2. Obama was never for gay marriage. He stated clearly that he was for Civil unions. He made no promises in this regard.

Read it and weep:




Press release:

Obama Once Backed Full Gay Marriage
Windy City Times releases 1996 survey answers

CHICAGO — January 13, 2009 — During his run for Illinois state Senate in 1996, Barack Obama stated his unequivocal support for gay marriage, according to an exclusive story in the Jan. 14, 2009 Windy City Times newspaper.

President-elect Obama’s answer to a 1996 Outlines newspaper question on marriage was: “I favor legalizing same-sex marriages, and would fight efforts to prohibit such marriages.” There was no use of the phrase “civil unions”.

This answer is among those included in this week’s Windy City Times feature on Obama’s evolving position on gay marriage. Windy City Times also includes his answers to the candidate questionnaire of IMPACT, at one time a gay political action committee in Illinois.
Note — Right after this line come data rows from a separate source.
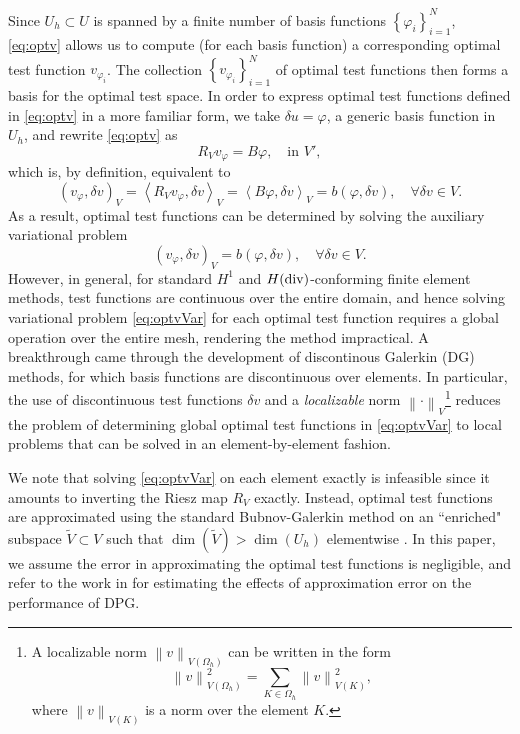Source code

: \documentclass[11pt,onecolumn]{scrartcl}
\newcommand{\eqnlab}[1]{\label{eq:#1}}
\newcommand{\eqnref}[1]{\eqref{eq:#1}}
\newcommand{\nor}[1]{\left\| #1 \right\|}
\newcommand{\LRp}[1]{\left( #1 \right)}
\newcommand{\LRa}[1]{\left\langle #1 \right\rangle}
\newcommand{\LRc}[1]{\left\{ #1 \right\}}
\newcommand{\Oh}{\Omega_h}
\begin{document}
Since $U_h \subset U$ is spanned by a finite number of basis functions $\LRc{\varphi_i}_{i=1}^N$, \eqnref{optv} allows us to compute (for each basis function) a corresponding optimal test function $v_{\varphi_i}$. The collection $\LRc{v_{\varphi_i}}_{i = 1}^N$ of optimal test functions then forms a basis for the optimal test space.  In order to express optimal test functions defined in \eqnref{optv} in a more familiar form, we take  $\delta u = \varphi$, a generic basis function in $U_h$, and rewrite \eqnref{optv} as
\[
R_Vv_{\varphi} = B\varphi, \quad \text{in } V',
\]
which is, by definition, equivalent to
\[
\LRp{v_\varphi,\delta v}_V = \LRa{R_Vv_\varphi,\delta v}_{V}=
\LRa{B\varphi, \delta v}_V = b\LRp{\varphi,\delta v}, \quad
\forall \delta v \in V.
\]
As a result, optimal test functions can be determined by solving the auxiliary
variational problem
\begin{equation}
\eqnlab{optvVar}
\left(v_\varphi,\delta v\right)_V = b(\varphi,\delta v), \quad \forall
\delta v \in V.
\end{equation}
However, in general, for standard $H^1$ and $H({\rm div})$-conforming finite element methods, test functions are continuous over the entire domain, and hence solving variational problem \eqnref{optvVar} for each optimal test function requires a global operation over the entire mesh, rendering the method impractical. A breakthrough came through the development of discontinous Galerkin (DG) methods, for which basis functions are discontinuous over elements. In particular, the use of discontinuous test functions $\delta v$ and a \textit{localizable} norm $\nor{\cdot}_V$\footnote{A localizable norm $\nor{v}_{V(\Oh)}$ can be written in the form 
$$\nor{v}_{V(\Oh)}^2 = \sum_{K\in\Oh} \nor{v}_{V(K)}^2,$$ where $\nor{v}_{V(K)}$ is a norm over the element $K$.} reduces the problem of determining global optimal test functions in \eqnref{optvVar} to local problems that can be solved in an element-by-element fashion.

We note that solving \eqnref{optvVar} on each element exactly is infeasible since it amounts to inverting the Riesz map $R_V$ exactly. Instead, optimal test functions are approximated using the standard Bubnov-Galerkin method on an ``enriched" subspace $\tilde{V} \subset V$ such that $\dim(\tilde{V}) > \dim(U_h)$ elementwise \cite{DPG1, DPG2}. In this paper, we assume the error in approximating the optimal test functions is negligible, and refer to the work in \cite{practicalDPG} for estimating the effects of approximation error on the performance of DPG.
\end{document}
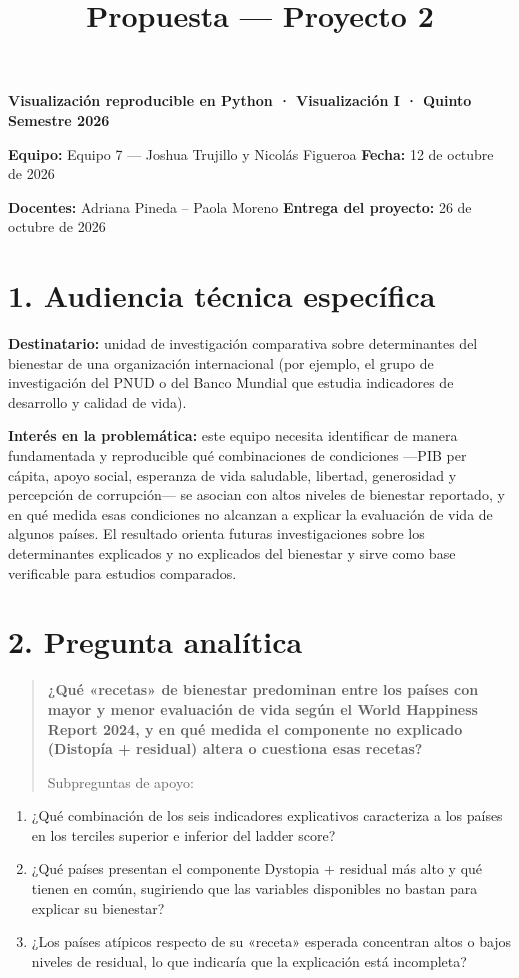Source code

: \documentclass[
]{article}
\title{Propuesta --- Proyecto 2}
\author{}
\date{}
\begin{document}
\maketitle

\textbf{Visualización reproducible en Python · Visualización I · Quinto
Semestre 2026}

\textbf{Equipo:} Equipo 7 --- Joshua Trujillo y Nicolás Figueroa
\textbar{} \textbf{Fecha:} 12 de octubre de 2026

\textbf{Docentes:} Adriana Pineda -- Paola Moreno \textbar{}
\textbf{Entrega del proyecto:} 26 de octubre de 2026

\section{1. Audiencia técnica
específica}\label{audiencia-tuxe9cnica-especuxedfica}

\textbf{Destinatario:} unidad de investigación comparativa sobre
determinantes del bienestar de una organización internacional (por
ejemplo, el grupo de investigación del PNUD o del Banco Mundial que
estudia indicadores de desarrollo y calidad de vida).

\textbf{Interés en la problemática:} este equipo necesita identificar de
manera fundamentada y reproducible qué combinaciones de condiciones
---PIB per cápita, apoyo social, esperanza de vida saludable, libertad,
generosidad y percepción de corrupción--- se asocian con altos niveles
de bienestar reportado, y en qué medida esas condiciones no alcanzan a
explicar la evaluación de vida de algunos países. El resultado orienta
futuras investigaciones sobre los determinantes explicados y no
explicados del bienestar y sirve como base verificable para estudios
comparados.

\section{2. Pregunta analítica}\label{pregunta-analuxedtica}

\begin{quote}
\textbf{¿Qué «recetas» de bienestar predominan entre los países con
mayor y menor evaluación de vida según el World Happiness Report 2024, y
en qué medida el componente no explicado (Distopía + residual) altera o
cuestiona esas recetas?}

Subpreguntas de apoyo:
\end{quote}

\begin{enumerate}
\def\labelenumi{\arabic{enumi}.}
\item
  ¿Qué combinación de los seis indicadores explicativos caracteriza a
  los países en los terciles superior e inferior del ladder score?
\item
  ¿Qué países presentan el componente Dystopia + residual más alto y qué
  tienen en común, sugiriendo que las variables disponibles no bastan
  para explicar su bienestar?
\item
  ¿Los países atípicos respecto de su «receta» esperada concentran altos
  o bajos niveles de residual, lo que indicaría que la explicación está
  incompleta?
\end{enumerate}
\end{document}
In that survey he also stated his support of same-sex marriage.

During the final weeks of the presidential campaign last fall, several media outlets contacted Windy City Times because of an old internet story from the 1996 Illinois state Senate race. In that campaign, Outlines newspaper reported that 13th District candidate Barack Obama supported gay marriage. Reporters wanted to know what exactly Obama had said.

Outlines summarized the results in that 1996 article by Trudy Ring, but did not list exact answers to questions. In that article Outlines did note that Obama was a supporter of same-sex marriage and that article was never challenged or corrected by Obama. Just recently, the original Outlines and IMPACT surveys were found in the newspaper’s archives.

More recently, as Obama has run for higher office, from U.S. senate to president, he has further shaped his views on marriage, and now he does not back same-sex marriage, but favors civil unions.

The Jan. 14 Windy City Times has articles by Publisher and Executive Editor Tracy Baim looking at Obama’s marriage record, including from a 2004 interview she conducted with the U.S. senate hopeful, and also an article by Timothy Stewart-Winter, a doctoral candidate at the University of Chicago, who is writing his dissertation on lesbian and gay politics in Chicago. Stewart-Winter provides a look at the context of Obama’s race in 1996 against incumbent Alice Palmer.

The full articles and copies of the Outlines and IMPACT 1996 questionnaires are available online at www.windycitymediagroup.com starting Jan. 14, and at hundreds of Chicago-area delivery locations.

Now, can we put these two myths to bed one and for all?

And will somebody please bookmark this post for future reference? 'Cause I'm sick to death of repeating it all over and over and over again.

Outta here until the next thing that makes me scream out loud at the monitor -- which, I hope, will not be these tired old chestnuts again.